Sunday, September 23, 2007

It Blows By Any Other Name?

Who's ready to get unscientific?!? Good, me too.

I've been seeing ads lately for IN THE VALLEY OF ELAH, the latest surefire post-MONSTER flop from Academy Award® Winner . I have no idea what the movie is about, but every time I see an ad for it I cringe at how awful the title is. With a title like that it HAS to be a flop, right?

Well, I think so.

The flag in the background counteracts the foreign-sounding word in the title

The first movie title that I can remember having this same effect on me was KRIPPENDORF'S TRIBE. I remember seeing the trailer for it and whispering to whoever it was next to me "Can you imagine ever speaking the words "'two for KRIPPENDORF'S TRIBE please'"? Unfortunately I can't immediately find the budget for KRIPPENDORF'S, but with a U.S. gross of $7.6 million for a Disney movie starring Richard Dreyfuss and Jenna Elfman, I can safely call it a flop.

I thought it would be fun to look back at the titles of the 3,296 films that have been/will be released from January 1, 2003 to December 31, 2007 and pick out the the titles that I hated strictly on their own merit.
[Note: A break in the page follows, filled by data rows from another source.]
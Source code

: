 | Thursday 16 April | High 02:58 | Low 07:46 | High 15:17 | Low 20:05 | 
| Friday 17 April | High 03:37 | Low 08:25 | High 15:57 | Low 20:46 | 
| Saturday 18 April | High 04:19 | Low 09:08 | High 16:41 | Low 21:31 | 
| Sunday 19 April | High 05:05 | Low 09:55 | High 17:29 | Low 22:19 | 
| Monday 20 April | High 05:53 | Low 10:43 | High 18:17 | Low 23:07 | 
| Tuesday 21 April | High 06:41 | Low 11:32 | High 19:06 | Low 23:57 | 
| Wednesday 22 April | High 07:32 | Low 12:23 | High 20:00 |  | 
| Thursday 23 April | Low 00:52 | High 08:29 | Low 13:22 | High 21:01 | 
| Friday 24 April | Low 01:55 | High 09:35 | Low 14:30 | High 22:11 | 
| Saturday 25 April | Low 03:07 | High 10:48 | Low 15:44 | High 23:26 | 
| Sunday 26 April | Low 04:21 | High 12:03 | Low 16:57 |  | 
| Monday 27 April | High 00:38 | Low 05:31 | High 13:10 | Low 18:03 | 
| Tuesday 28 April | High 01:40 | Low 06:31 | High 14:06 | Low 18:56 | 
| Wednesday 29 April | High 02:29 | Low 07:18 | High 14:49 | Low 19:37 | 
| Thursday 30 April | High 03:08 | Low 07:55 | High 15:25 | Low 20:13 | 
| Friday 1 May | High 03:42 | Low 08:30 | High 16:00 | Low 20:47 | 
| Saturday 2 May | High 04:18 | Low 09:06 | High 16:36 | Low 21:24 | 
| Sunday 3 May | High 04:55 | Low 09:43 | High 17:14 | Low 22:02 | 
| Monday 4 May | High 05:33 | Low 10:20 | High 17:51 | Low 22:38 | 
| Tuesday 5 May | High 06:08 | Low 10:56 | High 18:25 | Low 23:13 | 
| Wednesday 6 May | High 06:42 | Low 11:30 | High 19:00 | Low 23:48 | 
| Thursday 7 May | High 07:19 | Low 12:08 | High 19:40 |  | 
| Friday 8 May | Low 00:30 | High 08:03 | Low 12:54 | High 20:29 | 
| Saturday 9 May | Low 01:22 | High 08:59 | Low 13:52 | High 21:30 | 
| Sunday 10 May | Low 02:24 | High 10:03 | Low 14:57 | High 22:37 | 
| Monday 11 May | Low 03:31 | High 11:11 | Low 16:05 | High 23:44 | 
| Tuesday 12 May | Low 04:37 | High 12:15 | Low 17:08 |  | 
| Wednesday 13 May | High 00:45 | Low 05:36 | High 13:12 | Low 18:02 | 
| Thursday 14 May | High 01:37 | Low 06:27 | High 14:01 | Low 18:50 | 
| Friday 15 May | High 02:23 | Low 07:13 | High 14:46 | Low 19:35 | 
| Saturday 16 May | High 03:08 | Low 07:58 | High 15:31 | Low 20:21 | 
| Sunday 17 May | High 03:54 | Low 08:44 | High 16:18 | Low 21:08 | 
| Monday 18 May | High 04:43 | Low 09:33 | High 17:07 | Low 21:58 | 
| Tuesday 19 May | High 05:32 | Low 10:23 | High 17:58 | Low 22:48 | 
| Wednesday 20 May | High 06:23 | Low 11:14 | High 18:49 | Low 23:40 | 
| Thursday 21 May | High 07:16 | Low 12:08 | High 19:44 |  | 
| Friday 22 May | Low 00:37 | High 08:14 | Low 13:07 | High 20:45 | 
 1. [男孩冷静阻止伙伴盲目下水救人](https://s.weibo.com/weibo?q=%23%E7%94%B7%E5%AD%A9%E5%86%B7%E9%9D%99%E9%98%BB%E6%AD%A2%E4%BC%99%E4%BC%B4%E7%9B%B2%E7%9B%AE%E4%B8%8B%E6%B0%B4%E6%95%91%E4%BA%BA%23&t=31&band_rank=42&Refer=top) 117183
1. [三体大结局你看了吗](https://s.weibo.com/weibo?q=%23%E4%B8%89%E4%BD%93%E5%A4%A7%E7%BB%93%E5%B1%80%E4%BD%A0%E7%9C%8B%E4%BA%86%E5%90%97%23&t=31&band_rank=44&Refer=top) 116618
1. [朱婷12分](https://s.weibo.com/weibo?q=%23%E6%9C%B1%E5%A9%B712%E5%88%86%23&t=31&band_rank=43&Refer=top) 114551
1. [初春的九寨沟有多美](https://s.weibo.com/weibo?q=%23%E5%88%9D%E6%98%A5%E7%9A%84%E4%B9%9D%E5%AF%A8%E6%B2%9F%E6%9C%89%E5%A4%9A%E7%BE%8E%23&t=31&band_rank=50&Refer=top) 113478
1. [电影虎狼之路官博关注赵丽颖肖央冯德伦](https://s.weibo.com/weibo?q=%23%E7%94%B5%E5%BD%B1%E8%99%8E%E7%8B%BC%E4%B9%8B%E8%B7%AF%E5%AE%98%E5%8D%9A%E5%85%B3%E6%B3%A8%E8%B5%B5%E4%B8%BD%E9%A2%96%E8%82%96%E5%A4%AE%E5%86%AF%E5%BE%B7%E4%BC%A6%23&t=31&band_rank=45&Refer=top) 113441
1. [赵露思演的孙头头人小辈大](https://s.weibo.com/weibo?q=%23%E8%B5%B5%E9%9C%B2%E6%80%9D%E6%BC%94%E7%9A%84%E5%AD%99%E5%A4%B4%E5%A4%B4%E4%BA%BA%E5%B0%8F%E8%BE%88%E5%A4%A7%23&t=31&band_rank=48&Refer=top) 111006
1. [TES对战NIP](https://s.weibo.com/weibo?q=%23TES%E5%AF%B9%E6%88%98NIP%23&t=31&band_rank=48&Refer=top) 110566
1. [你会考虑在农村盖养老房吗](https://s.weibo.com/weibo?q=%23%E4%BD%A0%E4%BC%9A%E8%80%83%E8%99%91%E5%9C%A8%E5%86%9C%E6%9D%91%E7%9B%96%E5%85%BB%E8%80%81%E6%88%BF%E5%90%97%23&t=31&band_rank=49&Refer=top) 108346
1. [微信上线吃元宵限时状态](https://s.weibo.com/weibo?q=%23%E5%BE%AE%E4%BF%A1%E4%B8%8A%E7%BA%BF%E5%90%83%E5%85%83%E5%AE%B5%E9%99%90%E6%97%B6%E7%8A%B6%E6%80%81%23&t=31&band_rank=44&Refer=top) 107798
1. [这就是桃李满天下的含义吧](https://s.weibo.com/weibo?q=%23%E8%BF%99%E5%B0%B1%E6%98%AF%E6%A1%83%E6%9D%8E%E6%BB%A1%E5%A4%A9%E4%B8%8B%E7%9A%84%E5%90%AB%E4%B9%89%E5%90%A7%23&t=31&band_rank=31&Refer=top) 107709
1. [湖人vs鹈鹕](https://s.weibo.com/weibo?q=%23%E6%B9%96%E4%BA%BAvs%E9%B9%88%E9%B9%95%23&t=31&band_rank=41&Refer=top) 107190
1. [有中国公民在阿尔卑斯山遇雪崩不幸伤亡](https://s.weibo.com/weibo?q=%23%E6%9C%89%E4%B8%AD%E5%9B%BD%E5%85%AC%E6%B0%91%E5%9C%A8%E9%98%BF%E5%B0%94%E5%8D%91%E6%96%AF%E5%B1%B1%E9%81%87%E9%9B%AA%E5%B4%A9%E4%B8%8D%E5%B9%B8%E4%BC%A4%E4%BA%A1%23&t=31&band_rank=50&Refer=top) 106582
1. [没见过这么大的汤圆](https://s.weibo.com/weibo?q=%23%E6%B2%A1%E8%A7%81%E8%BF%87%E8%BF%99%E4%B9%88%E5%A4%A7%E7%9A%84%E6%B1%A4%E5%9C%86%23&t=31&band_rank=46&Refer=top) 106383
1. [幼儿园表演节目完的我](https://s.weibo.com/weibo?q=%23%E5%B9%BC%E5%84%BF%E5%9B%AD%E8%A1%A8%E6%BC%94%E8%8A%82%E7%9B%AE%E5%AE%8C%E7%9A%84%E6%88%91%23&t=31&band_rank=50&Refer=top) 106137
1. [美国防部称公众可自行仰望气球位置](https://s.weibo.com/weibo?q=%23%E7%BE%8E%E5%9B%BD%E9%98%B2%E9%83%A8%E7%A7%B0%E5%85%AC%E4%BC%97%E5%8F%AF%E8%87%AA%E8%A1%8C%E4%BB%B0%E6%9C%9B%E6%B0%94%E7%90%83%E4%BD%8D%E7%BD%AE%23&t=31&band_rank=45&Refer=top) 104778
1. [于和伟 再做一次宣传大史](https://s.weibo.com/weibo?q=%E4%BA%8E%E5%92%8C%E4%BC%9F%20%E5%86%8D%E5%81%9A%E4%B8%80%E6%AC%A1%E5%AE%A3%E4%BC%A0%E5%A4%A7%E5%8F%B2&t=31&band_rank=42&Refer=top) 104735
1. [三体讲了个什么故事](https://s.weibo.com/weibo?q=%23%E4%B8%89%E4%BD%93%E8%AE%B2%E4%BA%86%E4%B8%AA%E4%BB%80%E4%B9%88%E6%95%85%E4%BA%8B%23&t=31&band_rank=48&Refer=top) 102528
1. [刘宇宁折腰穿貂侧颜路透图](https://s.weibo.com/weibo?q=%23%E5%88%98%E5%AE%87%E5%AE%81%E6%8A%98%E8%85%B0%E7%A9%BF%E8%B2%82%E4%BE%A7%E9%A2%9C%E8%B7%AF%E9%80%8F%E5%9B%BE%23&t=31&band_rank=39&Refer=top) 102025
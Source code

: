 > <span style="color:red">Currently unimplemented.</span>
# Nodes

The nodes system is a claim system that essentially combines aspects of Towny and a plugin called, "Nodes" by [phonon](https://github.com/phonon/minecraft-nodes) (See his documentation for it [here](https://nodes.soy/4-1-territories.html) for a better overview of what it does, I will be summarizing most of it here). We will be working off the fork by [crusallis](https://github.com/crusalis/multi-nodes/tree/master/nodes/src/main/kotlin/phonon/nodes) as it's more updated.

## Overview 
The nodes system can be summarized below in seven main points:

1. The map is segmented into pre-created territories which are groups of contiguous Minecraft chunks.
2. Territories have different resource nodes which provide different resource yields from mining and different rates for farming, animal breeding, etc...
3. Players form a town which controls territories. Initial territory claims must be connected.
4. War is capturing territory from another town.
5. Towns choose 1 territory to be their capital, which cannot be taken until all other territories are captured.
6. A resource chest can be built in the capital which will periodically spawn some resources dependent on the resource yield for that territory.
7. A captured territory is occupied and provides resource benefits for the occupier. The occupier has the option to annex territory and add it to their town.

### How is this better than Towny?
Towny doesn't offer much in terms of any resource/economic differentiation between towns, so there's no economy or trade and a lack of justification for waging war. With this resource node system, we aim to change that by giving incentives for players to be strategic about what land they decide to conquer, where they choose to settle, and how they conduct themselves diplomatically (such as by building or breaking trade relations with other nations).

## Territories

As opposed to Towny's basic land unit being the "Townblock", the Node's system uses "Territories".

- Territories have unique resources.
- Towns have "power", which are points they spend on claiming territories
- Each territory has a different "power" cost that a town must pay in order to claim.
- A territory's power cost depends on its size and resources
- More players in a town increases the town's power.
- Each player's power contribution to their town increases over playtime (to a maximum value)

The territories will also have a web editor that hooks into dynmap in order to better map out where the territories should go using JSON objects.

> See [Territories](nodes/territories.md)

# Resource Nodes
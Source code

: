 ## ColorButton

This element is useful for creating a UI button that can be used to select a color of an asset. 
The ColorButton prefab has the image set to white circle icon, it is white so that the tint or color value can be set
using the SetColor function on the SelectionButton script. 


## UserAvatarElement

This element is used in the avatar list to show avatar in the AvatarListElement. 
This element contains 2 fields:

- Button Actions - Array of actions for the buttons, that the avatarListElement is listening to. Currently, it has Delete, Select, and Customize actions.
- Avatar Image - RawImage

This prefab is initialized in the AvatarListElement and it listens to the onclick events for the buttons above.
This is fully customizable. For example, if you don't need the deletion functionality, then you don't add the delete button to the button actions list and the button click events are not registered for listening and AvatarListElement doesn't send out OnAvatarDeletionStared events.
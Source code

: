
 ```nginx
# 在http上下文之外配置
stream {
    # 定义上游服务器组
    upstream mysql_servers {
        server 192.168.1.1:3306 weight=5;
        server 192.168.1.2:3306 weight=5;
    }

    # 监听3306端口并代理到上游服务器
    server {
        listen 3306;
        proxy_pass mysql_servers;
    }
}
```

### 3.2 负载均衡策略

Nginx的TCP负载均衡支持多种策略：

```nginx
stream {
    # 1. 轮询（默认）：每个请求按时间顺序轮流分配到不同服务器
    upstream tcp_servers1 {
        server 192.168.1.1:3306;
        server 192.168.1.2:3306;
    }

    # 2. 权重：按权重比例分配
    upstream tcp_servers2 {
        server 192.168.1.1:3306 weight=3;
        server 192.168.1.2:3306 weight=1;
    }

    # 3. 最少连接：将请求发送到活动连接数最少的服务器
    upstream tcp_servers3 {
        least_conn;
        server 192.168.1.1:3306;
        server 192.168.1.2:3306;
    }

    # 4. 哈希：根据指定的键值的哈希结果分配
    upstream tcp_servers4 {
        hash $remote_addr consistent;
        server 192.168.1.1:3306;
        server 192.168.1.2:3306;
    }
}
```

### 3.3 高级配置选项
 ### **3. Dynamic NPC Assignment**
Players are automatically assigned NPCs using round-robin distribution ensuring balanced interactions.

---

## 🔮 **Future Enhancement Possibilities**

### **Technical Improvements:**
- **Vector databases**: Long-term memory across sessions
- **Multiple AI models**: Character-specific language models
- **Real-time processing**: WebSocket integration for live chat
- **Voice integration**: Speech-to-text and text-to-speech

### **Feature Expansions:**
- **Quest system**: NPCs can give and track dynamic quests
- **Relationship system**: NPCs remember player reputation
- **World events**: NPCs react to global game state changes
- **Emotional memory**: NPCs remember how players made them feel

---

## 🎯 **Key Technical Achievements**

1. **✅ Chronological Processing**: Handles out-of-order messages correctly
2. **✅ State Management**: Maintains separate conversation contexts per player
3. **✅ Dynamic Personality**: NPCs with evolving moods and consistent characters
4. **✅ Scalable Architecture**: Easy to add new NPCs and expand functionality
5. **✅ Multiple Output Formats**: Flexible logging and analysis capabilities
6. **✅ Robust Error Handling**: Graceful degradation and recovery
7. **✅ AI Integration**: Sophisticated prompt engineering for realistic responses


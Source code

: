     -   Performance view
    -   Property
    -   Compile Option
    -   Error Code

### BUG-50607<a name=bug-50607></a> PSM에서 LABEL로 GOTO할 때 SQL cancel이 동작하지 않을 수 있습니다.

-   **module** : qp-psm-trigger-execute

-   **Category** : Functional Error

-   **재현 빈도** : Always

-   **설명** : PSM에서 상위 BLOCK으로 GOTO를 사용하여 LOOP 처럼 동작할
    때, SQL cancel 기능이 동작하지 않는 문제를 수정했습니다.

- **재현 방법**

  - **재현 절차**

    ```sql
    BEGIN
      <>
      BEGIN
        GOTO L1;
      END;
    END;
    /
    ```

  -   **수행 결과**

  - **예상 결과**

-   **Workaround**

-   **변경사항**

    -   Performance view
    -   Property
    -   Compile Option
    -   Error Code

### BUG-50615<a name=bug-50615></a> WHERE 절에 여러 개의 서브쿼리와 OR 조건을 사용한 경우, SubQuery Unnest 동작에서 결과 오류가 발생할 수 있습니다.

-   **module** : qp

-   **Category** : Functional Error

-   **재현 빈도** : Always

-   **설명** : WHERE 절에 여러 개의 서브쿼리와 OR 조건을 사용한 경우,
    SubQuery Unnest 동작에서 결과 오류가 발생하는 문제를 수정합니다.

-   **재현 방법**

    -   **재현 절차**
These are titles that made me cringe so viscerally that they actively made me NOT want to see the film they represented.

it just can't be a good idea to have "VERY LONG" in your movie's title

I came up with 20 films in all, and AFTER I selected them by title, I looked up their budgets and their box office performance in the U.S. Let's see how good a prognosticator I would have been if betting by title alone.

2003

THE LIFE OF DAVID GALE: budget- $50 million, U.S. gross- $19.7 million
POOLHALL JUNKIES: b. $4 mil, USg. $.56 mil
OWNING MAHOWNY: b. $10 mil, USg. $1 mil


2004

CHASING LIBERTY: b. $23 mil, USg. $12.2 mil
WELCOME TO MOOSEPORT: b. $26 mil, USg. $14.5 mil
THE UNITED STATES OF LELAND: b. ??, USg. $.34 mil
THE CHRONICLES OF RIDDICK: b.$120 mil, USg. $57.7 mil
A HOME AT THE END OF THE WORLD: b. $6.5 mil, USg. $1 mil
SKY CAPTAIN AND THE WORLD OF TOMORROW: b. $70 mil, USg. $37.8
A VERY LONG ENGAGEMENT: b.$55 mil, USg. $6.2 mil


2005

BECAUSE OF WINN-DIXIE: b. $15 million, USg. $32.6
ELIZABETHTOWN: b.$54 million, USg. $26.9


2006

LOOKING FOR COMEDY IN THE MUSLIM WORLD: b. ???, USg. $.89 mil
TRISTRAM SHANDY: A COCK AND BULL STORY: b. $4.7 mil, USg. $1.2
LUCKY NUMBER SLEVIN: b. $27 mil, USg. $22.5
LET’S GO TO PRISON: b. $4 mil, USg. $5.5 million


2007

CODE NAME: THE CLEANER: b. $20 mil, USg. $8.1 mil
I THINK I LOVE MY WIFE: b. $14 mil, USg. $12.5
THE WENDELL BAKER STORY: b. $8 mil, USg. $.13 mil
IN THE VALLEY OF ELAH: b. ??? USg. ???

Slevin? no really, Slevin??

So, without using LELAND and ELAH and MUSLIM in the equation (for lack of available figures) lets see what the numbers add up to for the other 17 films on Mr. Word Player's Terrible Title List™.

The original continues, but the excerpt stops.